The weather can present a challenge too. In Dubai, at 45°C, you could be dealing with heat exhaustion or sunstroke. At the opposite end of the spectrum, there is wind chill factor and speed. "It's part of the risk assessment for the job," says Bishop, "when I worked on the QE2 Bridge, we had to check the weather forecast every evening – we only worked at night to avoid lane closures – partly to assess the risk of lightning strikes. We weren't allowed to even start the shift if the probability was too high."
But, statistically speaking, she says, "the most dangerous part of my day is probably the journey to work". Safety guidelines aside, Wibrew says he and his fellow ex-marines are pretty hardy characters. "Not getting shot at is a bit of a bonus," he smiles.
What then would they consider high-risk environments? "Railway infrastructures are nice and dangerous with trains behind you," says Wibrew. He also describes being suspended over the sluice gate of a lock as "potentially quite hairy".

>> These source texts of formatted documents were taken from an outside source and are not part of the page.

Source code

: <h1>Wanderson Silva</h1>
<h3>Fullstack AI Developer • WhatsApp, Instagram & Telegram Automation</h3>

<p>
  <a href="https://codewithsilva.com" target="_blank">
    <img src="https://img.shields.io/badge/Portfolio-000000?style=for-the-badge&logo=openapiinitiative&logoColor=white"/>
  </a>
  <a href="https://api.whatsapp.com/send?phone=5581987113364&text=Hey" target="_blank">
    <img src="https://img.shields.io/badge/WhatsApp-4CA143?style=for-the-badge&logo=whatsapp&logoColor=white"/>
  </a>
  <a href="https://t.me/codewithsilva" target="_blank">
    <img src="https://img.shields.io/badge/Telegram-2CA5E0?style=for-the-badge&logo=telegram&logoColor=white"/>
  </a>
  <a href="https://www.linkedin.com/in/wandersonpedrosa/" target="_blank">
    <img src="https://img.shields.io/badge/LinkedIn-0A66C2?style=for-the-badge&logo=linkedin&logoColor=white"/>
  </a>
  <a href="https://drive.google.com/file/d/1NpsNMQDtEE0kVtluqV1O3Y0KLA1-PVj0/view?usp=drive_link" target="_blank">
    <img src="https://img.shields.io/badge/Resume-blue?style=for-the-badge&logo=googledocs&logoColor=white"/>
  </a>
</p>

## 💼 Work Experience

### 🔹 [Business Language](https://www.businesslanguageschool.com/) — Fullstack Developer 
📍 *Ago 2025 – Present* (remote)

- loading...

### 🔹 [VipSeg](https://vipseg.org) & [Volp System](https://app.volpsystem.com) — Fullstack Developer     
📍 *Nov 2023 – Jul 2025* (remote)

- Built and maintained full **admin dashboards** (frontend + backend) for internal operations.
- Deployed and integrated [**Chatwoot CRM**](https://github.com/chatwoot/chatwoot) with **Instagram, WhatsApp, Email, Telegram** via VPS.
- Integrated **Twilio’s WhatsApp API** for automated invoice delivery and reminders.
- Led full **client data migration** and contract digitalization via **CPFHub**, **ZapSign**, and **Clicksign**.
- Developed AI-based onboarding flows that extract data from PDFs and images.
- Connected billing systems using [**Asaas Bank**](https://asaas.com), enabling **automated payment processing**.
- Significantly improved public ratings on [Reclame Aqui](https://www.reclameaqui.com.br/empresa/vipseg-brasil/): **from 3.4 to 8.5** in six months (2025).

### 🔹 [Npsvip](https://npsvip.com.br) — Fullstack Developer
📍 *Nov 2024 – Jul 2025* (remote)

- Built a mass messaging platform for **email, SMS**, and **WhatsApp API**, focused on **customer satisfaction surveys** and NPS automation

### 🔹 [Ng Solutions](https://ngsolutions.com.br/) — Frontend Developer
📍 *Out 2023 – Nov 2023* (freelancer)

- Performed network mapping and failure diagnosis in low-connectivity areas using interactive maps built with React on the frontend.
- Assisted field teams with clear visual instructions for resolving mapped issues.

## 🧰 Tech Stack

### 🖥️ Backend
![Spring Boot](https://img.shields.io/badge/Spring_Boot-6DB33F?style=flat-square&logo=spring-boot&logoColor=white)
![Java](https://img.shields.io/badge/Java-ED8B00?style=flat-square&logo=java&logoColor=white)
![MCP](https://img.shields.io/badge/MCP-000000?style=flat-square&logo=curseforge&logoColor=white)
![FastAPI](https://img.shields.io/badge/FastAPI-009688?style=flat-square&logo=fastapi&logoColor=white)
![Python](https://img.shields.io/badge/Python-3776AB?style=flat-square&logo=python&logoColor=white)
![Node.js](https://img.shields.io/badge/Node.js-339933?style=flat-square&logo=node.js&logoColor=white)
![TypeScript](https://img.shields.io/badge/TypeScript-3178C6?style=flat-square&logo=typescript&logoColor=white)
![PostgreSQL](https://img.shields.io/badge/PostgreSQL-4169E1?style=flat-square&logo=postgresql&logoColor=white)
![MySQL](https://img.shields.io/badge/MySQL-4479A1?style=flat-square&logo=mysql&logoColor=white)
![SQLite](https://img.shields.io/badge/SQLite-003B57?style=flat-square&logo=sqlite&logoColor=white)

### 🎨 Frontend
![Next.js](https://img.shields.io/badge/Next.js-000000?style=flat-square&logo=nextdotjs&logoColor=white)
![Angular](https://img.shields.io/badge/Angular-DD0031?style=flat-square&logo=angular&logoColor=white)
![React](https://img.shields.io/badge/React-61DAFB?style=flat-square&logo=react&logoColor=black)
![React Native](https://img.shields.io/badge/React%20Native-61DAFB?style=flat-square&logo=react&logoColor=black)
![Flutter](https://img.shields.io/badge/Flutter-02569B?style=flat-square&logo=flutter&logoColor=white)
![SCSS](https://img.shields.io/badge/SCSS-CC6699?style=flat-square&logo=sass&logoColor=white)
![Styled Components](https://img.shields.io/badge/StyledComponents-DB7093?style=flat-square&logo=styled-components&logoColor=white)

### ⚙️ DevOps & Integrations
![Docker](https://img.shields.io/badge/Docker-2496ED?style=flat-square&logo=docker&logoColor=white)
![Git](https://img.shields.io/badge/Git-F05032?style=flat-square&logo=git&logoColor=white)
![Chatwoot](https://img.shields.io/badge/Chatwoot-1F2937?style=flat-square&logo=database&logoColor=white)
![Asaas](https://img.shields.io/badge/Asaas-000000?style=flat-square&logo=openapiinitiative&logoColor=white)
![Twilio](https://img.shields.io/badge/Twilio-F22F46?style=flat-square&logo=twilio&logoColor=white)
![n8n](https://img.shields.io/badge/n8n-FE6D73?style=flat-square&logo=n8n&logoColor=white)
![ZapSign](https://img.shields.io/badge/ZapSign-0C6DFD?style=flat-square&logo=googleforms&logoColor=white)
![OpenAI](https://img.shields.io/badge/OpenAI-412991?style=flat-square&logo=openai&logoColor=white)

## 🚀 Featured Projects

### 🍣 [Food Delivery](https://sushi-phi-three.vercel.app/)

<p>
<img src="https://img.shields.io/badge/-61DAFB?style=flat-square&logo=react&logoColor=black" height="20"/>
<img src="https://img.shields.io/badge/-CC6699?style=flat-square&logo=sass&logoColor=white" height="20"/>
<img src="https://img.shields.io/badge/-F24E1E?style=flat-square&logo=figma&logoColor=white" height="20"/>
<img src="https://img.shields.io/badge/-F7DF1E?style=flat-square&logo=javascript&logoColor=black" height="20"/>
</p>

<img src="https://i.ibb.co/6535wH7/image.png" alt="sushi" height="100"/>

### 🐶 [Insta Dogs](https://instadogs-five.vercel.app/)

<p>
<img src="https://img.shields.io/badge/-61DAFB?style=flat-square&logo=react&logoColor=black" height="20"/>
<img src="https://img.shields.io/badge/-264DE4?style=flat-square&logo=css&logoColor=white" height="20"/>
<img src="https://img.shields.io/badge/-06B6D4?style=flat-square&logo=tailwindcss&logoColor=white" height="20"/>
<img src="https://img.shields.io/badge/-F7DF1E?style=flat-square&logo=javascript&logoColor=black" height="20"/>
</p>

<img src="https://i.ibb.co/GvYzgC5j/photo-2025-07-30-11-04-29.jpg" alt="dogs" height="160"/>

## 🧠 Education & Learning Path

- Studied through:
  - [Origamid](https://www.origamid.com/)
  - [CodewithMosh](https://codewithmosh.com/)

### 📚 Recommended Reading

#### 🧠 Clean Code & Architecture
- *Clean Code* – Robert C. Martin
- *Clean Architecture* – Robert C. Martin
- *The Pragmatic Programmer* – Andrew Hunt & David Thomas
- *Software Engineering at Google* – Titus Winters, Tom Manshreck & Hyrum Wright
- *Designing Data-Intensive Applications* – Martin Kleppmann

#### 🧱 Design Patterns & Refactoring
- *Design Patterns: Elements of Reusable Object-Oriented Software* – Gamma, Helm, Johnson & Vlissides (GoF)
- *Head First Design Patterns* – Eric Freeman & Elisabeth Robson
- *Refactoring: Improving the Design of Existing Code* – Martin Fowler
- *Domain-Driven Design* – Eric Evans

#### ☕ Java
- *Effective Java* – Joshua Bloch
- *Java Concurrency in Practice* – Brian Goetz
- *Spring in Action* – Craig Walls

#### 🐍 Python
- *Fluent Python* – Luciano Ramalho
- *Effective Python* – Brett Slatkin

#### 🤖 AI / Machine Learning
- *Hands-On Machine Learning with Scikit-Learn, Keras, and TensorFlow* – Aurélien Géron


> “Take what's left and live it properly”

Bishop, meanwhile, cites confined spaces. "If you're hanging underground in an unlit tunnel ventilation shaft and the only exit is a small hatchway above you, if you become incapacitated, getting out is not as straightforward as descending off the side of a building.
"There is also a higher risk of becoming incapacitated than in a normal outdoor environment because of potential gas build-up and limited vision."
Then there is Suspension Syncope, which can be fatal. "From what I gather, it is only likely to be a problem when someone is totally motionless – unconscious or severely injured – on a rope for a period of time," explains Bishop. Wibrew expands on the condition, explaining that it can occur as a result of a fall into a harness with leg loops then restricting the flow of blood to the groin.
Normally, when oxygenated blood is not reaching the brain, fainting will keel the person over, causing the blood to re-circulate, but in a harness this does not happen. Nausea and headache are warning signs, but if the brain is starved of oxygen for more than four minutes it can result in coma, Wibrew says. However, he knows of no fatalities. He shows me a work seat, which helps take the weight off the legs and prevent Suspension Syncope.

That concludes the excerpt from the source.